Leo Tolstoy küçük bir hikâye yazmış: Rusya’nın bir yerinde bir göl varmış ve bu göl, üç aziz yüzünden ünlü olmuş. Bütün ülkenin ilgisini çekmiş. Binlerce insan, o üç azizi görmek için ülkenin dört bir yanından o göle gidiyormuş.
Ülkenin Başpiskoposu korkmuş. Ne oluyordu, bu azizleri daha önce hiç duymamıştı, kilise tarafından kabul edilmemişlerdi, onları kim aziz yapmıştı? Hıristiyanlık dünyanın en aptalca işlerinden birini yapıyor. Sertifika veriyorlar. “Bu adam bir Aziz” diyorlar. Sanki bir adamı sertifikayla aziz yapabilirmişsin gibi.

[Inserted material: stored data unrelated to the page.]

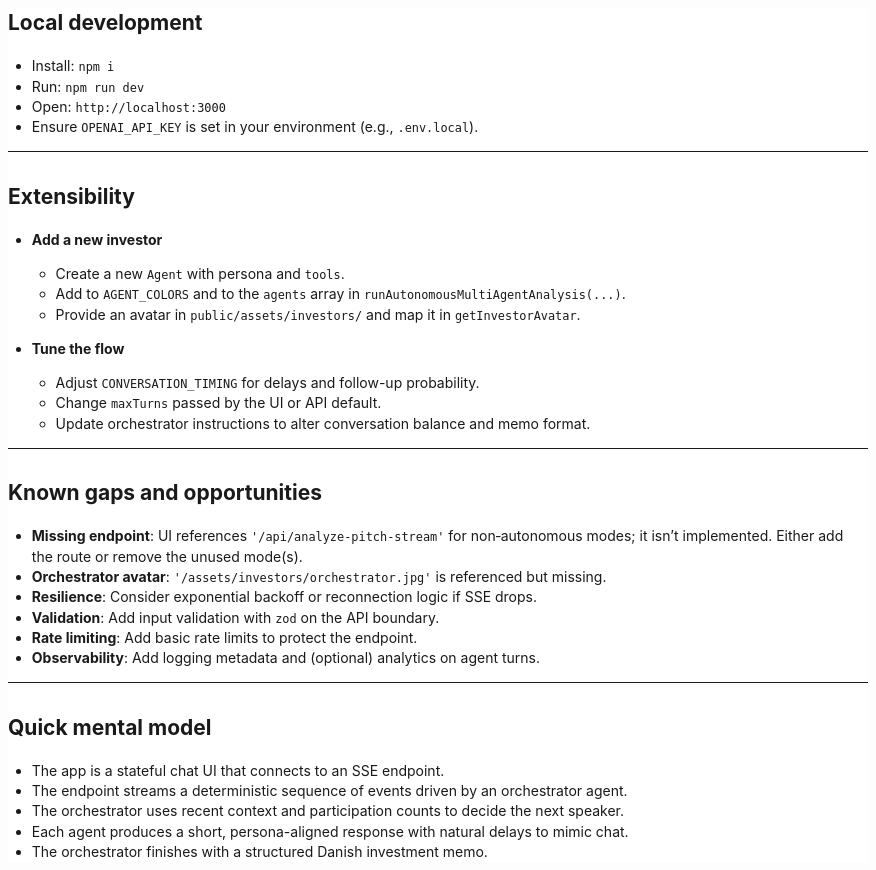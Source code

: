 
## Local development
- Install: `npm i`
- Run: `npm run dev`
- Open: `http://localhost:3000`
- Ensure `OPENAI_API_KEY` is set in your environment (e.g., `.env.local`).

---

## Extensibility
- **Add a new investor**
  - Create a new `Agent` with persona and `tools`.
  - Add to `AGENT_COLORS` and to the `agents` array in `runAutonomousMultiAgentAnalysis(...)`.
  - Provide an avatar in `public/assets/investors/` and map it in `getInvestorAvatar`.

- **Tune the flow**
  - Adjust `CONVERSATION_TIMING` for delays and follow-up probability.
  - Change `maxTurns` passed by the UI or API default.
  - Update orchestrator instructions to alter conversation balance and memo format.

---

## Known gaps and opportunities
- **Missing endpoint**: UI references `'/api/analyze-pitch-stream'` for non‑autonomous modes; it isn’t implemented. Either add the route or remove the unused mode(s).
- **Orchestrator avatar**: `'/assets/investors/orchestrator.jpg'` is referenced but missing.
- **Resilience**: Consider exponential backoff or reconnection logic if SSE drops.
- **Validation**: Add input validation with `zod` on the API boundary.
- **Rate limiting**: Add basic rate limits to protect the endpoint.
- **Observability**: Add logging metadata and (optional) analytics on agent turns.

---

## Quick mental model
- The app is a stateful chat UI that connects to an SSE endpoint.
- The endpoint streams a deterministic sequence of events driven by an orchestrator agent.
- The orchestrator uses recent context and participation counts to decide the next speaker.
- Each agent produces a short, persona-aligned response with natural delays to mimic chat.
- The orchestrator finishes with a structured Danish investment memo.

Ama insanlar çıldırmış gibiydi ve sürekli mucizeler olduğuna dair haberler geliyordu. O yüzden Piskoposun gidip durumu yerinde görmesi gerekiyordu. O üç yoksul insanın yaşadığı adaya gitmek için tekneye bindi. Onlar basit, fakir insanlardı, ama çok mutluydular. Çünkü aslında tek bir yoksulluk vardır; o da sevemeyen kalbin yoksulluğudur. Bu insanlar fakirdi, ama çok zengindi; bulabileceğin en zengin insanlardandı.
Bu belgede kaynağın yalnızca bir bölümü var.